▶ **EXERCISE AIM**:
Search the entries for the word "Responsive". Copy every line that holds it.
====
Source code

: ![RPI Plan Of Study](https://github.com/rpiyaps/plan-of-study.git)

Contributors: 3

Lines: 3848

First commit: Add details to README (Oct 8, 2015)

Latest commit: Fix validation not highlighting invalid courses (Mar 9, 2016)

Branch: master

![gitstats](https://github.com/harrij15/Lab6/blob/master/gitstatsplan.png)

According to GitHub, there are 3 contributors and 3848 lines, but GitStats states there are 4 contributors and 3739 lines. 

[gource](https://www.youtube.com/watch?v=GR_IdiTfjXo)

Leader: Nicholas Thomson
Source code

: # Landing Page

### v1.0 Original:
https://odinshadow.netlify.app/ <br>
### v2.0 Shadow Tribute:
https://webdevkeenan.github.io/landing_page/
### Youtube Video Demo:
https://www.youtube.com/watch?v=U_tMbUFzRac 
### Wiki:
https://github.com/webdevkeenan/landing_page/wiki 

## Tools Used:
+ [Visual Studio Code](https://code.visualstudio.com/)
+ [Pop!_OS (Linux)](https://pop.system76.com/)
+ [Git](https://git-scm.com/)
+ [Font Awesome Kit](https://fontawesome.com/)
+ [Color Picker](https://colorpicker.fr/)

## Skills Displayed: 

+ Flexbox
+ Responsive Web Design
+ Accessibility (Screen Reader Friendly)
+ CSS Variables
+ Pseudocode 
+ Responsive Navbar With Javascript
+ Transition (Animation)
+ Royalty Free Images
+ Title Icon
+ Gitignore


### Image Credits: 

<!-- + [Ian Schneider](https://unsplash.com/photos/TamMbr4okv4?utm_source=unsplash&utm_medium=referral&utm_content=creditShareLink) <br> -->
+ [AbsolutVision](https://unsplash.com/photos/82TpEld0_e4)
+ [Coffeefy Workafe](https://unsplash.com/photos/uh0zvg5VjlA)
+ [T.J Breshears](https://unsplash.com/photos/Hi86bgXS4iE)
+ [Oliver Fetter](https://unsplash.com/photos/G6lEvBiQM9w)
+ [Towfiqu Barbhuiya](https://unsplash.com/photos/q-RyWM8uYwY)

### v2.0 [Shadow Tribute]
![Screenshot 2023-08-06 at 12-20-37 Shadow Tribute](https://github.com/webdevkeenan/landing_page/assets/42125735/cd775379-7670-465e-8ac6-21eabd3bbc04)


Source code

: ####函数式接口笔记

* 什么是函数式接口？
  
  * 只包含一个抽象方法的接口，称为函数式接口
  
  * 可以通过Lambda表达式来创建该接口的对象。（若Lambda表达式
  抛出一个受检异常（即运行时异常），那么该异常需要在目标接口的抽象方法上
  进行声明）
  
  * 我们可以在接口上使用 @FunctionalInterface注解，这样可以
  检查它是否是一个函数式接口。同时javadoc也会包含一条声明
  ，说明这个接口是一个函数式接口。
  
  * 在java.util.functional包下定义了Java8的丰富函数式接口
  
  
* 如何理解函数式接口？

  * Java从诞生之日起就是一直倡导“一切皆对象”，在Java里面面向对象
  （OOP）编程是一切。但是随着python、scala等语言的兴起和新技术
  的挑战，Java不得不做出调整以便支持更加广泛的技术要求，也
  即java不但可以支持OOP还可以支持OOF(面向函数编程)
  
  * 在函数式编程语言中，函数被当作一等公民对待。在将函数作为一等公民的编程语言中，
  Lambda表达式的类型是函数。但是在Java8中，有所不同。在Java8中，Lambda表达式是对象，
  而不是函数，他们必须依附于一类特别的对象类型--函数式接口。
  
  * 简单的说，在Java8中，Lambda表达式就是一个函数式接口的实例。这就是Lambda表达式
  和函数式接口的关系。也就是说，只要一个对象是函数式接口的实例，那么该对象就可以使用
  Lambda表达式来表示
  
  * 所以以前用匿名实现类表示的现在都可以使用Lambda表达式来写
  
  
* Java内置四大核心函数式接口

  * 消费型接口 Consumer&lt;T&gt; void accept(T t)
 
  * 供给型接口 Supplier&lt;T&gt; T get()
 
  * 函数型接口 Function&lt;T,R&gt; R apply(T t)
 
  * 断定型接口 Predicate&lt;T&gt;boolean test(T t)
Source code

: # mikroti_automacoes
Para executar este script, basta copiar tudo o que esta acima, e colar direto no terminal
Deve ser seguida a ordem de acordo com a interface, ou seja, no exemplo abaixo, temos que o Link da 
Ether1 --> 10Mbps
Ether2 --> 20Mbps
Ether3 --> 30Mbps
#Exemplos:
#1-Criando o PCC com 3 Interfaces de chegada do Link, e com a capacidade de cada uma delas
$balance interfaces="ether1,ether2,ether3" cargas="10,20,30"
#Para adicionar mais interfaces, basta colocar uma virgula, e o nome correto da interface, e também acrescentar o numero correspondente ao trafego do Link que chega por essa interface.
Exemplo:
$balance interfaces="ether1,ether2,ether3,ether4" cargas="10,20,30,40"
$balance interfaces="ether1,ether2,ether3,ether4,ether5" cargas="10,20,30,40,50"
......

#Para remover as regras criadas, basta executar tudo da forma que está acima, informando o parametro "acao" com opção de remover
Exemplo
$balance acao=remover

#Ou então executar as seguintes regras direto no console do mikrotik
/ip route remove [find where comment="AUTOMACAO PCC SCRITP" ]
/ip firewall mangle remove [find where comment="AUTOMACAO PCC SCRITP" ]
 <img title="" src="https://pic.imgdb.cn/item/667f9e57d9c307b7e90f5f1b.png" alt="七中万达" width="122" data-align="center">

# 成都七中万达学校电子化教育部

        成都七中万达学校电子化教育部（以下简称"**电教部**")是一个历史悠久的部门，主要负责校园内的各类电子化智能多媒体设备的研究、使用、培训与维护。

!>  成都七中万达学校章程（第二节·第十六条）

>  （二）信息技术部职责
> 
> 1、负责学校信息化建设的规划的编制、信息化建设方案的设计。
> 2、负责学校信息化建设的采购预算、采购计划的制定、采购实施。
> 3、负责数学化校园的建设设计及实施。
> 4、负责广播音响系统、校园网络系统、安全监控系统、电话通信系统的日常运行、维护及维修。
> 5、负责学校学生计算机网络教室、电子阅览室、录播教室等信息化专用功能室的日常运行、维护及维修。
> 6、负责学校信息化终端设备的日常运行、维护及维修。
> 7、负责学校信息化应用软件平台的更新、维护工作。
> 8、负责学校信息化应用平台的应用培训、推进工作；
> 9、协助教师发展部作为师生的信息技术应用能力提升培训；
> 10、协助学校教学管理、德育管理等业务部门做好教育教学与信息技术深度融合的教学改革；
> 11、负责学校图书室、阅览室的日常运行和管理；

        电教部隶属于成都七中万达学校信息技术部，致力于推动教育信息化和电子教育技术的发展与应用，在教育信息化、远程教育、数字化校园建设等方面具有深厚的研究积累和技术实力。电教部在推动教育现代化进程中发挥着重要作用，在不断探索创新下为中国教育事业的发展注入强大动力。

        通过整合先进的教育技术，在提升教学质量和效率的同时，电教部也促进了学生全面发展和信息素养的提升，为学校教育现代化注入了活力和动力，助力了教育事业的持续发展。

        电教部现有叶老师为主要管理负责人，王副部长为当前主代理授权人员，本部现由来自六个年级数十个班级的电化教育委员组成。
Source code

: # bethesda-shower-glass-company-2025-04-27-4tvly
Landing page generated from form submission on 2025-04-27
====
▶ **WRITTEN REPLY**:
+ Responsive Web Design
+ Responsive Navbar With Javascript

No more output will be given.